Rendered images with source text

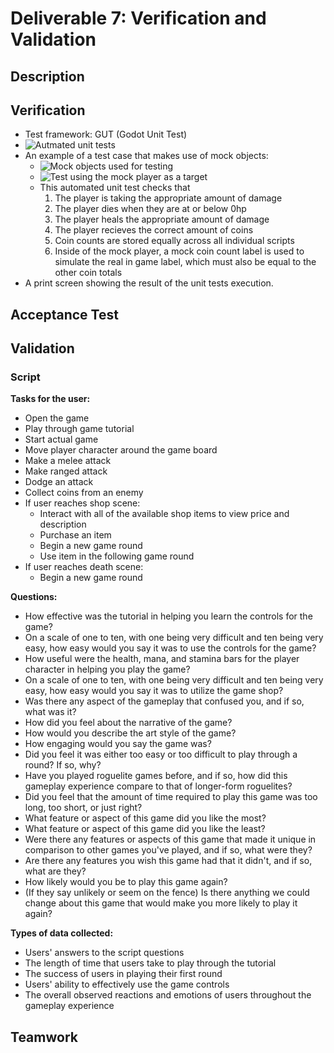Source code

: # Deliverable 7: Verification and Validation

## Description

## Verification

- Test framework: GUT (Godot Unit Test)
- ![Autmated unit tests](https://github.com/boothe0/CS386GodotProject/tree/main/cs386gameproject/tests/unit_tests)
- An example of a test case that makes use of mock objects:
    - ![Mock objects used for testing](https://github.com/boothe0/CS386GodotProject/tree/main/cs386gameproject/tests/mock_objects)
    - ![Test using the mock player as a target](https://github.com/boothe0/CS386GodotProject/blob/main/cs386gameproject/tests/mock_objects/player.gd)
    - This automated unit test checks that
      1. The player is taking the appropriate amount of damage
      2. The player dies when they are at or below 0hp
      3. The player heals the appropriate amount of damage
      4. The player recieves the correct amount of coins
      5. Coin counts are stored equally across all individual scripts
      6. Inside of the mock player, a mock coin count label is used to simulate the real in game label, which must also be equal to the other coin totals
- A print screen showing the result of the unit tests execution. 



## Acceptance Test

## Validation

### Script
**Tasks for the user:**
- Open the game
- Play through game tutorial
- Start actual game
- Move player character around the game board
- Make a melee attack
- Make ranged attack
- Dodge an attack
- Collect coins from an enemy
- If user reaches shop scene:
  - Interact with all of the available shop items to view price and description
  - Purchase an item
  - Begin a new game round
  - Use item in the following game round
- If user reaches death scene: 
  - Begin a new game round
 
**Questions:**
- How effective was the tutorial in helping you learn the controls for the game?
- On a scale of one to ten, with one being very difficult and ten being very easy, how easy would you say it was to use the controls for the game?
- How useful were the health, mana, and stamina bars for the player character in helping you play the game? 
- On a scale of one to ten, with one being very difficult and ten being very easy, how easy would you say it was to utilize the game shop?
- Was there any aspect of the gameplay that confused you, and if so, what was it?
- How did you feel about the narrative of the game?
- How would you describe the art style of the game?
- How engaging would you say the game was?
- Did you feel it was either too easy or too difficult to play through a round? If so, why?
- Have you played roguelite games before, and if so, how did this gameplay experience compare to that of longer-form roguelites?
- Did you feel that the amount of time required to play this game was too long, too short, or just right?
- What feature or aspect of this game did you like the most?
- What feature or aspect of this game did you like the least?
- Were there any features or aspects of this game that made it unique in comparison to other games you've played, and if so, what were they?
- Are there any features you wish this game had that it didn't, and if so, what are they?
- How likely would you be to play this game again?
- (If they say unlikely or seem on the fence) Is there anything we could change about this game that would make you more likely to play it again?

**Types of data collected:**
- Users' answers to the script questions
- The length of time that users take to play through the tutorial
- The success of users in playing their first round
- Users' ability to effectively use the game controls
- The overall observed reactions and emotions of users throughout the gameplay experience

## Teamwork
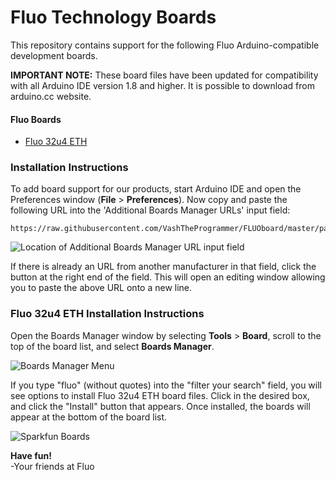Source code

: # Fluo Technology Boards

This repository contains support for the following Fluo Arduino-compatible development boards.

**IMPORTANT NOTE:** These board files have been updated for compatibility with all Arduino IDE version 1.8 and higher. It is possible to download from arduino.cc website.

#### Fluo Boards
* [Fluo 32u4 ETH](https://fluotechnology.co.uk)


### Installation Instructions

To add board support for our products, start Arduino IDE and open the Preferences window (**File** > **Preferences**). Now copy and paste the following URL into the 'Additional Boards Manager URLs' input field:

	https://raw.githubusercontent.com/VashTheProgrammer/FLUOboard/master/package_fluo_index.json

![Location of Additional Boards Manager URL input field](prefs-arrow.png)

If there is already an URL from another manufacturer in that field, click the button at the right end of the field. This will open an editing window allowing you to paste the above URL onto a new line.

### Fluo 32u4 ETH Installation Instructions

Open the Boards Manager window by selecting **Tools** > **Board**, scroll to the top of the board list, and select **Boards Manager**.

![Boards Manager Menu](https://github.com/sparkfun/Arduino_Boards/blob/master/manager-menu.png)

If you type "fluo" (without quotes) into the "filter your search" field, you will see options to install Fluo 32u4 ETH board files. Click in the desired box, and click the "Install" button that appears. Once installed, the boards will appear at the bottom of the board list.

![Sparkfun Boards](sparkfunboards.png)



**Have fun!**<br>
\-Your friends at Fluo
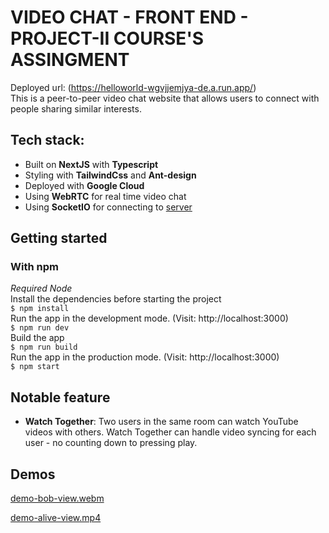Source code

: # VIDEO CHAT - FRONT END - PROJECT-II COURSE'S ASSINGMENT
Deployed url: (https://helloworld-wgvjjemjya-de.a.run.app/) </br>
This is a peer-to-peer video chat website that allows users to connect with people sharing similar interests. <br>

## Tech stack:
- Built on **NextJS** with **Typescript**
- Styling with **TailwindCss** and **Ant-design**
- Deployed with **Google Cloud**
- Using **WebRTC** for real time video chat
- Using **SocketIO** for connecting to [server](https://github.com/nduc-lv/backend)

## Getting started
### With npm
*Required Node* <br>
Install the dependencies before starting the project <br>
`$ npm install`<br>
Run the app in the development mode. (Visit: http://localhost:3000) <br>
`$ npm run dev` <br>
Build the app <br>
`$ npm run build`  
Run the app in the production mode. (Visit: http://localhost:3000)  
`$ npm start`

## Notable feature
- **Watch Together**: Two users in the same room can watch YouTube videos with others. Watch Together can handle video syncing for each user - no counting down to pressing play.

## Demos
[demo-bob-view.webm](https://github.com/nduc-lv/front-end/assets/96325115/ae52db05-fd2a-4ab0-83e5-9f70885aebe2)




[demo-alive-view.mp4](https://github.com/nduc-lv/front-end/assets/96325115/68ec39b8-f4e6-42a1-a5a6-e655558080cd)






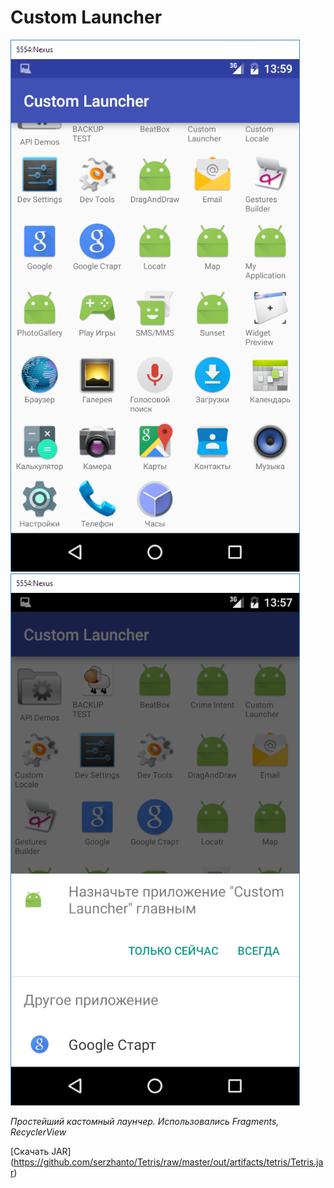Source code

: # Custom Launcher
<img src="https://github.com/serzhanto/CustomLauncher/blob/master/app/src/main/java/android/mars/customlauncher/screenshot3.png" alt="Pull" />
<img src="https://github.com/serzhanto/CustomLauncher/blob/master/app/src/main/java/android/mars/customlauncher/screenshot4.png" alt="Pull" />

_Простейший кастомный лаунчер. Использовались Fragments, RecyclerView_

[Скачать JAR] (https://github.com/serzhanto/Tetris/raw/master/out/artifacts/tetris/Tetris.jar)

*What is being asked*. Print out the entries above word for word from the first line to the line containing "6. Inside of", both included, omitting the pictures.

*Solution*.
Source code

: # Deliverable 7: Verification and Validation

## Description

## Verification

- Test framework: GUT (Godot Unit Test)
- ![Autmated unit tests](https://github.com/boothe0/CS386GodotProject/tree/main/cs386gameproject/tests/unit_tests)
- An example of a test case that makes use of mock objects:
    - ![Mock objects used for testing](https://github.com/boothe0/CS386GodotProject/tree/main/cs386gameproject/tests/mock_objects)
    - ![Test using the mock player as a target](https://github.com/boothe0/CS386GodotProject/blob/main/cs386gameproject/tests/mock_objects/player.gd)
    - This automated unit test checks that
      1. The player is taking the appropriate amount of damage
      2. The player dies when they are at or below 0hp
      3. The player heals the appropriate amount of damage
      4. The player recieves the correct amount of coins
      5. Coin counts are stored equally across all individual scripts
      6. Inside of the mock player, a mock coin count label is used to simulate the real in game label, which must also be equal to the other coin totals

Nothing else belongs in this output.